そしてまた腕をつかまれ、例のごとく爪を目一杯たてられる。
いてぇ!と言う前に、少年がまくしたてる。


「いやですっ!ぼく、ごしゅじんさまといっしょじゃなきゃ、いやです」


あまりの勢いに圧倒されそうになるが、ここは押され負けするわけにはいかない。
俺も意地になって腕を振り払う。


「だあーかーら、だめっていったらだめなの!できないの!不可能なの!無理ゲーなの!」

「むりげー…」


しゅん、と効果音でもつくんじゃないかってほど耳が垂れる。
うう、なんだろうすごい心が痛む。
もとはと言えば俺がついてこいなんて言っちゃったのもあるし、やっぱり俺のせいなのか?!

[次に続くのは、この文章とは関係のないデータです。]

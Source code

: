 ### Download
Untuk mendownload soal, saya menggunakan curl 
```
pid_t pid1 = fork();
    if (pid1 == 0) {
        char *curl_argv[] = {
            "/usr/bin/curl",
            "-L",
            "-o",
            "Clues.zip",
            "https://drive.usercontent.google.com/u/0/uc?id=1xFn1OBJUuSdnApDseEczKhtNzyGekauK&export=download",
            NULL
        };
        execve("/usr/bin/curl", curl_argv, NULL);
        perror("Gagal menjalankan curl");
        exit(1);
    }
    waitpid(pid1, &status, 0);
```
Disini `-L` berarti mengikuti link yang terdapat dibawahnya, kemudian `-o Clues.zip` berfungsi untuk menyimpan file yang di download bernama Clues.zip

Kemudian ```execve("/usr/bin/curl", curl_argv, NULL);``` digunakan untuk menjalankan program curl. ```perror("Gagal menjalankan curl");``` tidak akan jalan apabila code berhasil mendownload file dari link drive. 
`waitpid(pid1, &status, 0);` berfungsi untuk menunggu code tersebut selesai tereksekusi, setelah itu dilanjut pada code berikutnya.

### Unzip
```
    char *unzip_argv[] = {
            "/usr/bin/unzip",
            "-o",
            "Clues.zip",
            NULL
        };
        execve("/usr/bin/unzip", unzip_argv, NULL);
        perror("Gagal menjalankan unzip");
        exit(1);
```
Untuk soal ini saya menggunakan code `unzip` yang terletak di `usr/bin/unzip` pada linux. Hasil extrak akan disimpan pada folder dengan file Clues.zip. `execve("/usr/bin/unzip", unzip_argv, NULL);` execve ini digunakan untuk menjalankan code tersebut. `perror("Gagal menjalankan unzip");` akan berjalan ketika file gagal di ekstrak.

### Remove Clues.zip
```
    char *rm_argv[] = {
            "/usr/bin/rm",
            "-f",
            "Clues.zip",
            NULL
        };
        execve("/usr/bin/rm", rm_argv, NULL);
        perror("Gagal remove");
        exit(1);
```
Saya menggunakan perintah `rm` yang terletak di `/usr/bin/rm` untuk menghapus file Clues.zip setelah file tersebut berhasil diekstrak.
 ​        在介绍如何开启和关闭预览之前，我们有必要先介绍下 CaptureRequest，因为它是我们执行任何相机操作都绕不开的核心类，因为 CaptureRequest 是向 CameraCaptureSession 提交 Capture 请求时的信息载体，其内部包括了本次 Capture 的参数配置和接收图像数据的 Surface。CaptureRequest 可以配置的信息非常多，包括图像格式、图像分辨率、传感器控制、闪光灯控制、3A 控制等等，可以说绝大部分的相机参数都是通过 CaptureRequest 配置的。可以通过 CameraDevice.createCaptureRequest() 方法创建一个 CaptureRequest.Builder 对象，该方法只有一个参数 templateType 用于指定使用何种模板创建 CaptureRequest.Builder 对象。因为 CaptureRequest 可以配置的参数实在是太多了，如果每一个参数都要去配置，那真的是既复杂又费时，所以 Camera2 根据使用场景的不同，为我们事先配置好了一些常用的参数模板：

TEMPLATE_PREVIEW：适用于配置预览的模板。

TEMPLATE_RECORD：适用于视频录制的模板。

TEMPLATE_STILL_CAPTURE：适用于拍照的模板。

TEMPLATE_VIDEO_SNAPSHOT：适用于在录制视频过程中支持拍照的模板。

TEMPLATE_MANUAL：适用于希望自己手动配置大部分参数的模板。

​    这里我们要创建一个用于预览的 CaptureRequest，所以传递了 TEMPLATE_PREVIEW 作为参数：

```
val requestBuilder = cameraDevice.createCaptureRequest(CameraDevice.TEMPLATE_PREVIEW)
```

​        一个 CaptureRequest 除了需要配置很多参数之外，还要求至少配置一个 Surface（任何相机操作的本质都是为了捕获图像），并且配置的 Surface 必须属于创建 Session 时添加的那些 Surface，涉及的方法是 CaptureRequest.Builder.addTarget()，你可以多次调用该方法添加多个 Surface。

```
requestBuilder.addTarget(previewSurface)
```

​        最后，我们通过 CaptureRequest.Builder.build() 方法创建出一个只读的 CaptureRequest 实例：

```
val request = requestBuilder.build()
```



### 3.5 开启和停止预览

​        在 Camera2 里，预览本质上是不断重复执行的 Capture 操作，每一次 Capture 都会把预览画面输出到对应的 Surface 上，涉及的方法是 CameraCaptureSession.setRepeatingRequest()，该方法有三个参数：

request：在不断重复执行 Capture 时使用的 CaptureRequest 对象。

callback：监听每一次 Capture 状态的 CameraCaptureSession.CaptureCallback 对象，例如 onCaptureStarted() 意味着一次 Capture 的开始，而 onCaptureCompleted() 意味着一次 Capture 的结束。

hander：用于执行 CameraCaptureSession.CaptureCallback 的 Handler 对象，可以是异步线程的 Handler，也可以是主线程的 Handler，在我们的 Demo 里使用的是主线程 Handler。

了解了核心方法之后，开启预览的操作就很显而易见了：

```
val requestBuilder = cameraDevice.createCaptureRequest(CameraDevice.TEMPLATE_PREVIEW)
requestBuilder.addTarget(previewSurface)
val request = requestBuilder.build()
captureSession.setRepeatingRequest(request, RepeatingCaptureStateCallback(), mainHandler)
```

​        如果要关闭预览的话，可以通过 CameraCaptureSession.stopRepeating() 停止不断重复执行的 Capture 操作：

「う、お…俺だってなんとかしたいけど、俺が養うっていってもここではたぶん一緒に暮らせない。よって!お前はどこか新しいご主人様のとこに行くか、前のご主人様のとこに戻るっきゃねえの!」


「他のごしゅじんさまなんていません!!」


初めてこいつの大きな声を聞いて、思いの外どきっとする。
見ると、毛を逆立てるみたいに髪も耳もたっていて、瞳は今にも涙が溢れそうだった。


「ぼくのごしゅじんさまは、あなただけです!いまもこれからも、ずっと!」


そう言うと、途端にうわあああんと声を上げて泣き出した。
あまりに突然のことにぎょっとする。


「わーかった!ごめんごめん、ちょ、あーあー鼻水が…もーなんなんだよー!!」


耳も鼻水も垂れっぱなしだし、小さい子供みたいに際限なく泣きわめくしで、思わず抱き締めてポンポンする。
小さい子供みたいに、って、こいつまだ子供なんだよな。いや、ねこ?子供の猫だから仔猫?なんかもうよくわかんねぇよ…

数十分泣きわめいて、グズグズという音にかわる。
少し落ち着いたかと思いひとまず安心する。思えば子供と接することなんて今の今まで一度もなかったなーなんて思う。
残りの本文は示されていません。